__Task prompt__:
Look through the records below for the line with "## [**The Nobl". Return that line and each one after it up to and including the line with "## [**Leading Answers**](https://leadinganswers.typepad.com/)", exactly.

Source texts of formatted documents:
───

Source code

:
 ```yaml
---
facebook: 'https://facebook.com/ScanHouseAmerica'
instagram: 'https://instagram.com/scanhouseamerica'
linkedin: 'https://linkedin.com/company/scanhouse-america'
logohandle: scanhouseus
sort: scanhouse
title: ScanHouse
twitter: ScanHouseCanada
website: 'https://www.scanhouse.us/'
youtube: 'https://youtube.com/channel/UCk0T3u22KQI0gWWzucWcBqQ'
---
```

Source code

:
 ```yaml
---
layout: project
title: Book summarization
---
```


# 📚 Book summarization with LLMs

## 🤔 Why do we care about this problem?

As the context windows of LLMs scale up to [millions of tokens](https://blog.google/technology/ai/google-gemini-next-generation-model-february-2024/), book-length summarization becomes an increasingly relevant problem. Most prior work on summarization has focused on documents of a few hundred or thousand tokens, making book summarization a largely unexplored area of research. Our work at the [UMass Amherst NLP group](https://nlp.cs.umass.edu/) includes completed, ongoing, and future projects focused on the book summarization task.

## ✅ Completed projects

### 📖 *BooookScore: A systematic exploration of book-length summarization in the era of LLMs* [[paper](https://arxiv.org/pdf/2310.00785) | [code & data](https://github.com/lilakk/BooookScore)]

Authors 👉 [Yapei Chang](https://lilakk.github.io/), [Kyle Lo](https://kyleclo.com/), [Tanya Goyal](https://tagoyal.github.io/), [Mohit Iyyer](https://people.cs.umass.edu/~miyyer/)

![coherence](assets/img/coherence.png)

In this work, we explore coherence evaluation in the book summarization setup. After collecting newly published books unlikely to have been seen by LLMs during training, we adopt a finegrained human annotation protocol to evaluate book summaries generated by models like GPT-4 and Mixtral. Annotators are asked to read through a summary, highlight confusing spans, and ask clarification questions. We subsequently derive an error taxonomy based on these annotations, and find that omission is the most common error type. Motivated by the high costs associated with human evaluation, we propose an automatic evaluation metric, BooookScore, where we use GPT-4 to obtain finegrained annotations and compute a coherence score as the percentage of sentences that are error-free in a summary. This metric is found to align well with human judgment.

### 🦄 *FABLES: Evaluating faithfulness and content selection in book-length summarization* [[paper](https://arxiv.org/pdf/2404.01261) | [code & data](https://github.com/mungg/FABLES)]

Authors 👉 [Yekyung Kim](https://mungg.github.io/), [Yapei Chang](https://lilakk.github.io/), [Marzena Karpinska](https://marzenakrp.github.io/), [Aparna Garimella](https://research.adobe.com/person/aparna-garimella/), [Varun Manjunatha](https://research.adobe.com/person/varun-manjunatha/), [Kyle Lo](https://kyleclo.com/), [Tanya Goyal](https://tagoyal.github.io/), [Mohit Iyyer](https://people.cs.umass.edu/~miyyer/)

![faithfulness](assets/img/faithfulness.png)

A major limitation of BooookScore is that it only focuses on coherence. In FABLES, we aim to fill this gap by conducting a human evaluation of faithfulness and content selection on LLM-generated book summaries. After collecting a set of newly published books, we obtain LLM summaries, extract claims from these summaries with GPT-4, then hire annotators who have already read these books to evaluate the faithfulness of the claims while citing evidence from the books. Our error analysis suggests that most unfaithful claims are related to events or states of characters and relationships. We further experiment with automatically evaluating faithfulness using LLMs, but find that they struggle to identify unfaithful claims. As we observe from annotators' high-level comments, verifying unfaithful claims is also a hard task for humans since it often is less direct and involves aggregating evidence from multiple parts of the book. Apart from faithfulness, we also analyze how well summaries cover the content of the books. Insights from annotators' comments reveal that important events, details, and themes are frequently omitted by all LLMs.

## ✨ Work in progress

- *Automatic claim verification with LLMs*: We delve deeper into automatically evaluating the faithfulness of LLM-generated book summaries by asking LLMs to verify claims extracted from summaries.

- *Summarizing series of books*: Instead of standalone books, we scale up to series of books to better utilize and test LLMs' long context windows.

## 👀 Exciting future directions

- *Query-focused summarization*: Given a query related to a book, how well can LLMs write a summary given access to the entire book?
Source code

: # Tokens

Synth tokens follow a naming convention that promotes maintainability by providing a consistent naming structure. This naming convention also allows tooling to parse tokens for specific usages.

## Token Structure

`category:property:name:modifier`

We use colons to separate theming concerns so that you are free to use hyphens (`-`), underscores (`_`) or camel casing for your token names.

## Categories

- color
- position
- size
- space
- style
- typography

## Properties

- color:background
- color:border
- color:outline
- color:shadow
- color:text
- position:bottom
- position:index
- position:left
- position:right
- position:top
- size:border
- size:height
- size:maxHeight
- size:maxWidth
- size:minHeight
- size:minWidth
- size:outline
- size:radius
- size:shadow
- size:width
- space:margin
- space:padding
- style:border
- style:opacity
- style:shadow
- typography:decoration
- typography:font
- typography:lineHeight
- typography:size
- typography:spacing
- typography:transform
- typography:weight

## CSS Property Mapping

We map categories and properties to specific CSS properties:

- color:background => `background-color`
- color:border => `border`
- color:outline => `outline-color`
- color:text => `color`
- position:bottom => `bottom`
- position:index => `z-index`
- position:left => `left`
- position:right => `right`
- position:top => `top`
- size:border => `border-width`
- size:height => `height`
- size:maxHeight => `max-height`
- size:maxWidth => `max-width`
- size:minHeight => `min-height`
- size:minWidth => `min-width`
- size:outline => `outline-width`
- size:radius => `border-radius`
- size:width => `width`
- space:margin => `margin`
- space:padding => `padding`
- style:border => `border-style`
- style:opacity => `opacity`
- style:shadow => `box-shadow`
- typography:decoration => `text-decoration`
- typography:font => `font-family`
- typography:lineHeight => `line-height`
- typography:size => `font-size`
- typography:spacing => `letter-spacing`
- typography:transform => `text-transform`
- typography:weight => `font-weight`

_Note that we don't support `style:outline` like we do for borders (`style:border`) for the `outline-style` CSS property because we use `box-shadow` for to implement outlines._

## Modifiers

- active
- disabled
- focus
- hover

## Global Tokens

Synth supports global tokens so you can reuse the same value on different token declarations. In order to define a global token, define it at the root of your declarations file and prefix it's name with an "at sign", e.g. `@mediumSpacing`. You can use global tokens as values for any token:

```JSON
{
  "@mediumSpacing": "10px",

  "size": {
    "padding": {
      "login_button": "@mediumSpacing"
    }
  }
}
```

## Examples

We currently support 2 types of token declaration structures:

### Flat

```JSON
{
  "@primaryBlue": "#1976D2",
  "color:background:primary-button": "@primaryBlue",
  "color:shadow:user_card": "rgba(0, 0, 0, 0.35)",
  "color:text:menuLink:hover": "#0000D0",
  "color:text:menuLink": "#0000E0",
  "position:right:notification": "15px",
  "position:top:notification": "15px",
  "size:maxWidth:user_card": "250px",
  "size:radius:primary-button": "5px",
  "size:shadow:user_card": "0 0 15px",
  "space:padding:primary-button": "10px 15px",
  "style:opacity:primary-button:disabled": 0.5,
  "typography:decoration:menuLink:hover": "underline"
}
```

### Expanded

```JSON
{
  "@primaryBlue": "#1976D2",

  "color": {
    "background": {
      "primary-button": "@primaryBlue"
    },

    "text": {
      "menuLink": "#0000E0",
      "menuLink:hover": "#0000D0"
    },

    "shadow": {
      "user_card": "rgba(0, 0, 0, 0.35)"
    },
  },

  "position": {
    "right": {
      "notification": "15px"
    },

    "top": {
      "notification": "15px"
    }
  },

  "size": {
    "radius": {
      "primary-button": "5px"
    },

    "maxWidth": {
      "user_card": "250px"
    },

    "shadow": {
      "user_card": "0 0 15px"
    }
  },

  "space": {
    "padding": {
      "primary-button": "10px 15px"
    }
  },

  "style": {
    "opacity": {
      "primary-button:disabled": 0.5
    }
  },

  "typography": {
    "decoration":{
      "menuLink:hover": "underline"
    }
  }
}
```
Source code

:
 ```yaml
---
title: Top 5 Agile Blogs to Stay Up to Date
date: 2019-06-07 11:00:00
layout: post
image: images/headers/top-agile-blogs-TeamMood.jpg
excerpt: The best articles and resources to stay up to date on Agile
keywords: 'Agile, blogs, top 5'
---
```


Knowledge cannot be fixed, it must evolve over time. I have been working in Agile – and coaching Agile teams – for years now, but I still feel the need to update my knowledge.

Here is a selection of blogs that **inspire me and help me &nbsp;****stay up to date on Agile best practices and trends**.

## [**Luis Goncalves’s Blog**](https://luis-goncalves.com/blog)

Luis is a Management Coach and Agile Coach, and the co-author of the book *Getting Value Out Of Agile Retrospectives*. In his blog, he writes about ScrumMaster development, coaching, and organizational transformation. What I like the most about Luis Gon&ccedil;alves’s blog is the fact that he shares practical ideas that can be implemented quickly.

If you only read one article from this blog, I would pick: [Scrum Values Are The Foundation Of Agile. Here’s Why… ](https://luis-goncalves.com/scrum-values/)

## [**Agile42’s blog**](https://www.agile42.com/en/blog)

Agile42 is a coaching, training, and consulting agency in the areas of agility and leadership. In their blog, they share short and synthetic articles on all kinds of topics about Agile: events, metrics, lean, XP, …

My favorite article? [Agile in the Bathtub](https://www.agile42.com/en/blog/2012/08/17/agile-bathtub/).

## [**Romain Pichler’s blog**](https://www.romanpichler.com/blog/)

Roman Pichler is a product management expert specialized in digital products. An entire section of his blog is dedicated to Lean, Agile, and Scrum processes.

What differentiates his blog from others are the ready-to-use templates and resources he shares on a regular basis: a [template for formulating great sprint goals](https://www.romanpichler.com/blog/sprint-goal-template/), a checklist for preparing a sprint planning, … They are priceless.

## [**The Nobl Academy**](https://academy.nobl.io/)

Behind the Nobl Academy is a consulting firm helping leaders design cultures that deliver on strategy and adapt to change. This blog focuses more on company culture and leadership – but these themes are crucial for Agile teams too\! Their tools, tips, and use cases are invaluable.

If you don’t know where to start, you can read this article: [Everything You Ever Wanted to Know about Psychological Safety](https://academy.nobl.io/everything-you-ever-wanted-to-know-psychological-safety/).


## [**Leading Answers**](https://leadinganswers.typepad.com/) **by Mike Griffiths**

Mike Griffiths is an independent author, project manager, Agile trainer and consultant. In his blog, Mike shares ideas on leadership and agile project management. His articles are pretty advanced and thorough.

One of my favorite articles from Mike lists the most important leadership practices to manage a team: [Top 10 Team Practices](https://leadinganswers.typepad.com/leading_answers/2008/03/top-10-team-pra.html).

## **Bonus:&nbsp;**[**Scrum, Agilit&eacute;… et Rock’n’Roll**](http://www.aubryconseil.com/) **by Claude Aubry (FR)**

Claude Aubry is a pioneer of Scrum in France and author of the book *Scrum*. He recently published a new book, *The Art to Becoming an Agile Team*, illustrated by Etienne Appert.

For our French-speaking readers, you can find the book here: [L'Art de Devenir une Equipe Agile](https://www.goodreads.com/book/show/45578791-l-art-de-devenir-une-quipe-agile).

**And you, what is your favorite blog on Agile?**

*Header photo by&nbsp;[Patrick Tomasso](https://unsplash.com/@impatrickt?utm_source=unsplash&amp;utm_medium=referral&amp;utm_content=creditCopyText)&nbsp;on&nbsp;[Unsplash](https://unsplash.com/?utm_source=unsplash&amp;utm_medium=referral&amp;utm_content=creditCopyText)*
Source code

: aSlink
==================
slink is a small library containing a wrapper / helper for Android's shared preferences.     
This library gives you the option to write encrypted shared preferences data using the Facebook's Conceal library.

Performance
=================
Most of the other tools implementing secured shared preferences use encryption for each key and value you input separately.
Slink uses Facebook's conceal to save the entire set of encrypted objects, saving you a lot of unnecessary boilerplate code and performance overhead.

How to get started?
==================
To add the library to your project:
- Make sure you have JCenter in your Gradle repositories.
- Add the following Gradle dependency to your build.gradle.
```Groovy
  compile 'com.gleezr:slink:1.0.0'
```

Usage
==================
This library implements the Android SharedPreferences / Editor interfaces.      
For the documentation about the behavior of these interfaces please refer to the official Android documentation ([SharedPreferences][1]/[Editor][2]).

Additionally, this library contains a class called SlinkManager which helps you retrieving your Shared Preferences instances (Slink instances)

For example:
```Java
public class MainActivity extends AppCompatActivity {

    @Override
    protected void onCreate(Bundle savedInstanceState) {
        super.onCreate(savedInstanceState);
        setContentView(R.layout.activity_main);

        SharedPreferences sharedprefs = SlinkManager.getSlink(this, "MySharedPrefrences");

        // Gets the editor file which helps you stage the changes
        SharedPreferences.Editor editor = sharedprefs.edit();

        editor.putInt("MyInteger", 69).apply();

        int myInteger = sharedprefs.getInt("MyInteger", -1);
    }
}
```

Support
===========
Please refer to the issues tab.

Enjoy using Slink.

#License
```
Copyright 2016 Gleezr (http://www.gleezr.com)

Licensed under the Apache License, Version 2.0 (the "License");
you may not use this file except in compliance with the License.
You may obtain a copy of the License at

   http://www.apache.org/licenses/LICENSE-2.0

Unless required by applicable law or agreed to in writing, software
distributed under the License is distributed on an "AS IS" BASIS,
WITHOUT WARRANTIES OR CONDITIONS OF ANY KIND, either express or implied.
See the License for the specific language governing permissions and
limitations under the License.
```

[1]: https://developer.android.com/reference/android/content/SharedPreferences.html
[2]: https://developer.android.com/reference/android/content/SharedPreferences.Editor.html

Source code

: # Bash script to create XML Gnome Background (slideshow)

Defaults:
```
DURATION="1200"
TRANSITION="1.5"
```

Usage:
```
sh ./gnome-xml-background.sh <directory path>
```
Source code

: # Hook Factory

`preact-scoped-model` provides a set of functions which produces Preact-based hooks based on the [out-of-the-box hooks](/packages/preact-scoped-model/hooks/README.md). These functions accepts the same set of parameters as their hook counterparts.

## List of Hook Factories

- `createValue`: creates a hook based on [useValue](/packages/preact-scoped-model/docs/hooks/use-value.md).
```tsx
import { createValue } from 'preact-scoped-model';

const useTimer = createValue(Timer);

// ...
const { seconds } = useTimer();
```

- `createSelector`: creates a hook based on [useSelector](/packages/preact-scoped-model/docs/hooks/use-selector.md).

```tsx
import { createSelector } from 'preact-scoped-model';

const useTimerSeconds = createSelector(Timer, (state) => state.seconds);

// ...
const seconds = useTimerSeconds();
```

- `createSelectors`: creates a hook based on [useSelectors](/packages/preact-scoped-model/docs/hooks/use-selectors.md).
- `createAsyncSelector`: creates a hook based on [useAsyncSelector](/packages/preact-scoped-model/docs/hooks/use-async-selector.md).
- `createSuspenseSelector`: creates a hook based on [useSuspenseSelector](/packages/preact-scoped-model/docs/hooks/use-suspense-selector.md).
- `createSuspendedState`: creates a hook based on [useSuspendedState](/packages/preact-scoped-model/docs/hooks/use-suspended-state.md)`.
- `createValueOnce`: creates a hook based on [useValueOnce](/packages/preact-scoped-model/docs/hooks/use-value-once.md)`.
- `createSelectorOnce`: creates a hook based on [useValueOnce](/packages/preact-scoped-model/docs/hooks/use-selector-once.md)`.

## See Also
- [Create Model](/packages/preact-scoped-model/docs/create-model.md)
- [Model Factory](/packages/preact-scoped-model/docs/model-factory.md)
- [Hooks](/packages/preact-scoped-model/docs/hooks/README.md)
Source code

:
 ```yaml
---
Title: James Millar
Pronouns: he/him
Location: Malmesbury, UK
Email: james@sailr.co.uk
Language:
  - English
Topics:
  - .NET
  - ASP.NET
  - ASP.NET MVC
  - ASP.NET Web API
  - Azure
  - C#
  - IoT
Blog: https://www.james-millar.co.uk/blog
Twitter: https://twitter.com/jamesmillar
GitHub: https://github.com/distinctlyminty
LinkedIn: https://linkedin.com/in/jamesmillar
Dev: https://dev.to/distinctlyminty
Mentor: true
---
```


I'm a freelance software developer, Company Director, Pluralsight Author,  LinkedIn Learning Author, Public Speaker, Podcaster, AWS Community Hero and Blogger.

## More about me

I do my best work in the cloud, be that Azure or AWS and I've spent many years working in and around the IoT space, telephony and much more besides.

───

__Response to the exercise__:
## [**The Nobl Academy**](https://academy.nobl.io/)

Behind the Nobl Academy is a consulting firm helping leaders design cultures that deliver on strategy and adapt to change. This blog focuses more on company culture and leadership – but these themes are crucial for Agile teams too\! Their tools, tips, and use cases are invaluable.

If you don’t know where to start, you can read this article: [Everything You Ever Wanted to Know about Psychological Safety](https://academy.nobl.io/everything-you-ever-wanted-to-know-psychological-safety/).


## [**Leading Answers**](https://leadinganswers.typepad.com/) **by Mike Griffiths**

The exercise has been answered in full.